Comment gérer son allure sur un ultra-trail ?Temps de lecture estimé : 6 minutes

Gérer son allure en ultra-trail.

Vous vous demandez comment gérer votre allure sur un ultra-trail ? Cet article est pour vous 😉

En trail, le pacing fait référence à la gestion de l’effort et de l’allure durant une course. Le terme pacing renvoie donc à la manière dont un ou une athlète gère son allure en fonction de la distance et du terrain. Le but du pacing est de trouver le meilleur équilibre entre vitesse et endurance. En somme, adopter un bon pacing permet de gérer au mieux son effort, et d’optimiser sa vitesse sur chaque portion, sans mettre en péril notre rythme sur les portions à venir.

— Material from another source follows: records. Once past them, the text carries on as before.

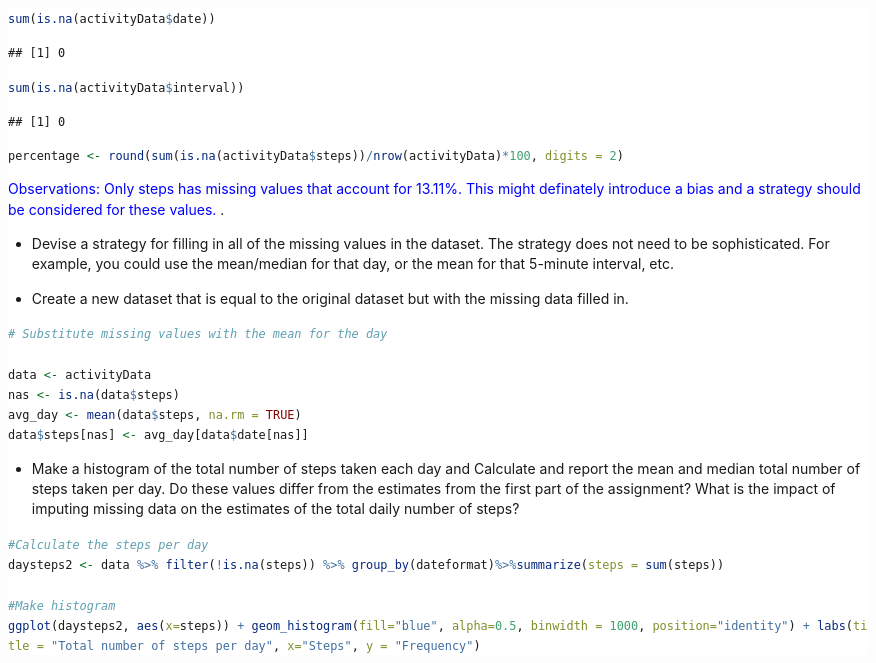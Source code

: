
 ```r
sum(is.na(activityData$date))
```

```
## [1] 0
```

```r
sum(is.na(activityData$interval))
```

```
## [1] 0
```

```r
percentage <- round(sum(is.na(activityData$steps))/nrow(activityData)*100, digits = 2)
```
<span style="color: blue;"> Observations: Only steps has missing values that account for 13.11%. This might definately introduce a bias and a strategy should be  considered for these values.
</span>.

+ Devise a strategy for filling in all of the missing values in the dataset. The strategy does not need to be sophisticated. For example, you could use the mean/median for that day, or the mean for that 5-minute interval, etc.

+ Create a new dataset that is equal to the original dataset but with the missing data filled in.


```r
# Substitute missing values with the mean for the day

data <- activityData
nas <- is.na(data$steps)
avg_day <- mean(data$steps, na.rm = TRUE)
data$steps[nas] <- avg_day[data$date[nas]]
```

+ Make a histogram of the total number of steps taken each day and Calculate and report the mean and median total number of steps taken per day. Do these values differ from the estimates from the first part of the assignment? What is the impact of imputing missing data on the estimates of the total daily number of steps?


```r
#Calculate the steps per day
daysteps2 <- data %>% filter(!is.na(steps)) %>% group_by(dateformat)%>%summarize(steps = sum(steps))

#Make histogram
ggplot(daysteps2, aes(x=steps)) + geom_histogram(fill="blue", alpha=0.5, binwidth = 1000, position="identity") + labs(title = "Total number of steps per day", x="Steps", y = "Frequency") 
```
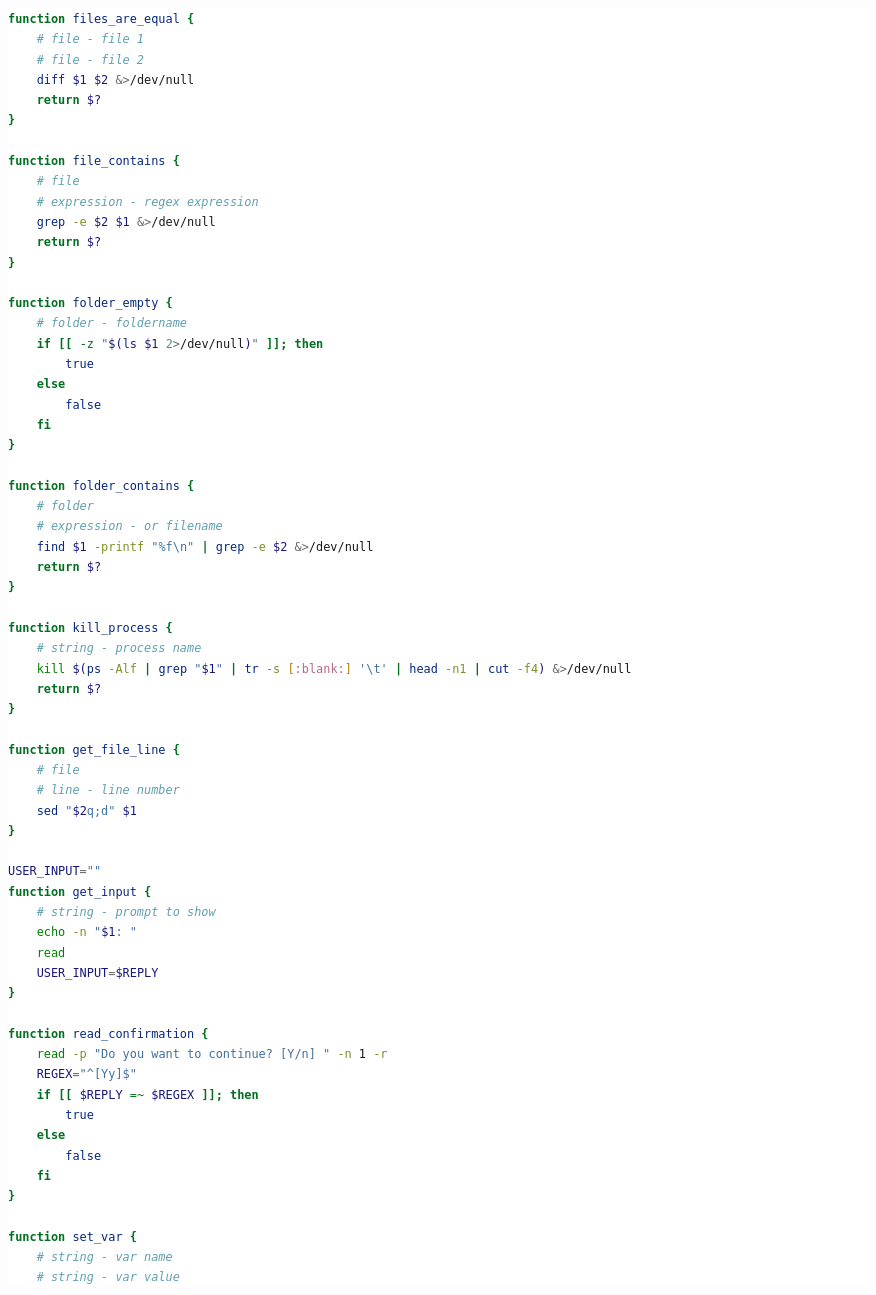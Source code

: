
 ```bash
function files_are_equal {
    # file - file 1
    # file - file 2
    diff $1 $2 &>/dev/null
    return $?
}

function file_contains {
    # file
    # expression - regex expression
    grep -e $2 $1 &>/dev/null
    return $?
}

function folder_empty {
    # folder - foldername
    if [[ -z "$(ls $1 2>/dev/null)" ]]; then
        true
    else
        false
    fi
}

function folder_contains {
    # folder
    # expression - or filename
    find $1 -printf "%f\n" | grep -e $2 &>/dev/null
    return $?
}

function kill_process {
    # string - process name
    kill $(ps -Alf | grep "$1" | tr -s [:blank:] '\t' | head -n1 | cut -f4) &>/dev/null
    return $?
}

function get_file_line {
    # file
    # line - line number
    sed "$2q;d" $1
}

USER_INPUT=""
function get_input {
    # string - prompt to show
    echo -n "$1: "
    read
    USER_INPUT=$REPLY
}

function read_confirmation {
    read -p "Do you want to continue? [Y/n] " -n 1 -r
    REGEX="^[Yy]$"
    if [[ $REPLY =~ $REGEX ]]; then
        true
    else
        false
    fi
}

function set_var {
    # string - var name
    # string - var value
```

Par exemple, un bon pacing sur une course pourrait être reflété par une allure modérée en montée, des relances prudentes sur le plat, et des descentes plus rapides, sans jamais avoir le sentiment d’avoir trop poussé, mais en sentant à l’arrivée qu’il ne nous reste pas beaucoup d’énergie en réserve. À l’inverse, un mauvais pacing pourrait être caractérisé par des montées, des plats ou des descentes trop rapides, obligeant à régulièrement ralentir, car le rythme est trop soutenu ; ou trop lentes, donnant le sentiment qu’on possède encore beaucoup d’énergie à l’arrivée et que nous aurions pu accélérer.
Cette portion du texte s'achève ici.